Allen Andrew S, Satten Glen A
Department of Biostatistics and Bioinformatics, Duke University, Durham, North Carolina 27710, USA.
Genet Epidemiol. 2008 Jan;32(1):29-40. doi: 10.1002/gepi.20259.
Haplotype-based analyses are thought to play a major role in the study of common complex diseases. This has led to the development of a variety of statistical methods for detecting disease-haplotype associations from case-control study data.
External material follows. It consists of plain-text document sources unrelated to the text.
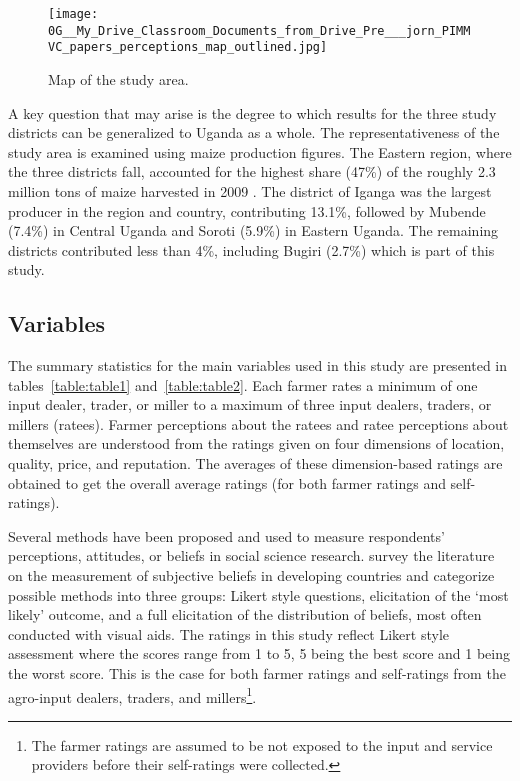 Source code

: \documentclass[12pt,english]{article}\usepackage[]{graphicx}\usepackage[]{color}
\begin{document}
\begin{figure}
\centering{}\texttt{[image: 0G\_\_My\_Drive\_Classroom\_Documents\_from\_Drive\_Pre\_\_\_jorn\_PIMMVC\_papers\_perceptions\_map\_outlined.jpg]}\caption{Map of the study area.\label{fig:Map-of-the-study-area}}
\end{figure}

\begin{onehalfspace}
A key question that may arise is the degree to which results for the
three study districts can be generalized to Uganda as a whole. The
representativeness of the study area is examined using maize production
figures. The Eastern region, where the three districts fall, accounted
for the highest share (47\%) of the roughly 2.3 million tons of maize
harvested in 2009 \citep{Daly2016}. The district of Iganga was the
largest producer in the region and country, contributing 13.1\%, followed
by Mubende (7.4\%) in Central Uganda and Soroti (5.9\%) in Eastern
Uganda. The remaining districts contributed less than 4\%, including
Bugiri (2.7\%) which is part of this study.
\end{onehalfspace}

\newpage{}
\begin{onehalfspace}

\subsection{Variables\label{subsec:Variables} }
\end{onehalfspace}

\begin{onehalfspace}
The summary statistics for the main variables used in this study are
presented in tables~\ref{table:table1} and~\ref{table:table2}. Each
farmer rates a minimum of one input dealer, trader, or miller to a
maximum of three input dealers, traders, or millers (ratees). Farmer
perceptions about the ratees and ratee perceptions about themselves
are understood from the ratings given on four dimensions of location,
quality, price, and reputation. The averages of these dimension-based
ratings are obtained to get the overall average ratings (for both
farmer ratings and self-ratings). 

Several methods have been proposed and used to measure respondents\textquoteright{}
perceptions, attitudes, or beliefs in social science research. \citet{Delavande2011}
survey the literature on the measurement of subjective beliefs in
developing countries and categorize possible methods into three groups:
Likert style questions, elicitation of the \textquoteleft most likely\textquoteright{}
outcome, and a full elicitation of the distribution of beliefs, most
often conducted with visual aids. The ratings in this study reflect
Likert style assessment where the scores range from 1 to 5, 5 being
the best score and 1 being the worst score. This is the case for both
farmer ratings and self-ratings from the agro-input dealers, traders,
and millers\footnote{The farmer ratings are assumed to be not exposed to the input and
service providers before their self-ratings were collected.}. 
\end{onehalfspace}
\end{document}

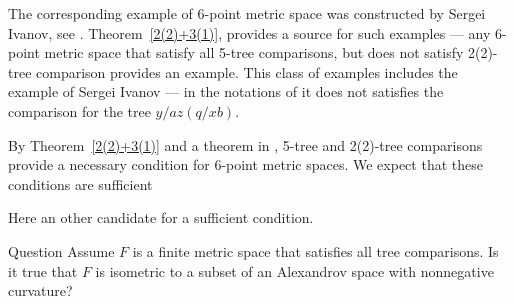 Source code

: The corresponding example of 6-point metric space was constructed by Sergei Ivanov, see \cite{AKP}.
Theorem~\ref{2(2)+3(1)}, provides a source for such examples --- any 6-point metric space that satisfy all 5-tree comparisons, but does not satisfy 2(2)-tree comparison provides an example.
This class of examples includes the example of Sergei Ivanov --- in the notations of \cite[7.1]{AKP} it does not satisfies the comparison for the tree $y/az(q/xb)$.

By Theorem~\ref{2(2)+3(1)} and a theorem in \cite{AKP}, 
5-tree and 2(2)-tree comparisons provide a necessary condition for 6-point metric spaces.
We expect that these conditions are sufficient

\begin{center}
\hskip30mm

\end{center}

Here an other candidate for a sufficient condition.

\begin{thm}{Question}\label{quest:all-tree}
Assume $F$ is a finite metric space that satisfies all tree comparisons.
Is it true that $F$ is isometric to a subset of an Alexandrov space with nonnegative curvature?
\end{thm}

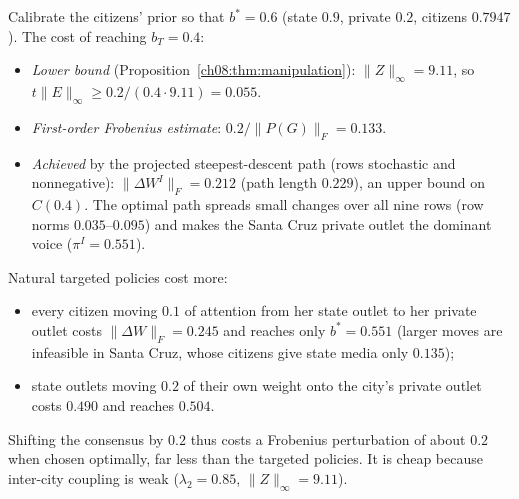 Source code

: \documentclass[../solutions_manual.tex]{subfiles}
\begin{document}
 Calibrate the citizens' prior so that $b^* = 0.6$ (state $0.9$, private $0.2$, citizens $0.7947$). The cost of reaching $b_T = 0.4$:
\begin{itemize}
\item \emph{Lower bound} (Proposition~\ref{ch08:thm:manipulation}): $\|Z\|_\infty = 9.11$, so $t\|E\|_\infty \ge 0.2/(0.4\cdot 9.11) = 0.055$.
\item \emph{First-order Frobenius estimate}: $0.2/\|P(G)\|_F = 0.133$.
\item \emph{Achieved} by the projected steepest-descent path (rows stochastic and nonnegative): $\|\Delta W^I\|_F = 0.212$ (path length $0.229$), an upper bound on $C(0.4)$. The optimal path spreads small changes over all nine rows (row norms $0.035$--$0.095$) and makes the Santa Cruz private outlet the dominant voice ($\pi^I = 0.551$).
\end{itemize}
Natural targeted policies cost more:
\begin{itemize}
\item every citizen moving $0.1$ of attention from her state outlet to her private outlet costs $\|\Delta W\|_F = 0.245$ and reaches only $b^* = 0.551$ (larger moves are infeasible in Santa Cruz, whose citizens give state media only $0.135$);
\item state outlets moving $0.2$ of their own weight onto the city's private outlet costs $0.490$ and reaches $0.504$.
\end{itemize}
Shifting the consensus by $0.2$ thus costs a Frobenius perturbation of about $0.2$ when chosen optimally, far less than the targeted policies. It is cheap because inter-city coupling is weak ($\lambda_2 = 0.85$, $\|Z\|_\infty = 9.11$).
\end{document}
However, haplotype phase is often uncertain when only genotype data is available. Methods that account for haplotype ambiguity by modeling the distribution of haplotypes can, if this distribution is misspecified, lead to substantial bias in parameter estimates even when complete genotype data is available. Here we study estimators that can be derived from score functions of appropriate likelihoods. We use the efficient score approach to estimation in the presence of nuisance parameters to a derive novel estimators that are robust to the haplotype distribution. We establish key relationships between estimators and study their empirical performance via simulation.
基于单倍型的分析被认为在常见复杂疾病的研究中发挥着重要作用。这促使人们开发了多种统计方法,用于从病例对照研究数据中检测疾病与单倍型的关联。然而,当仅可获得基因型数据时,单倍型相位往往不确定。通过对单倍型分布进行建模来考虑单倍型模糊性的方法,如果这种分布被错误指定,即使在有完整基因型数据的情况下,也可能导致参数估计出现实质性偏差。在此,我们研究可从适当似然函数的得分函数推导得出的估计量。我们使用有效得分方法在存在干扰参数的情况下进行估计,以推导对单倍型分布具有稳健性的新型估计量。我们建立了估计量之间的关键关系,并通过模拟研究它们的实证性能。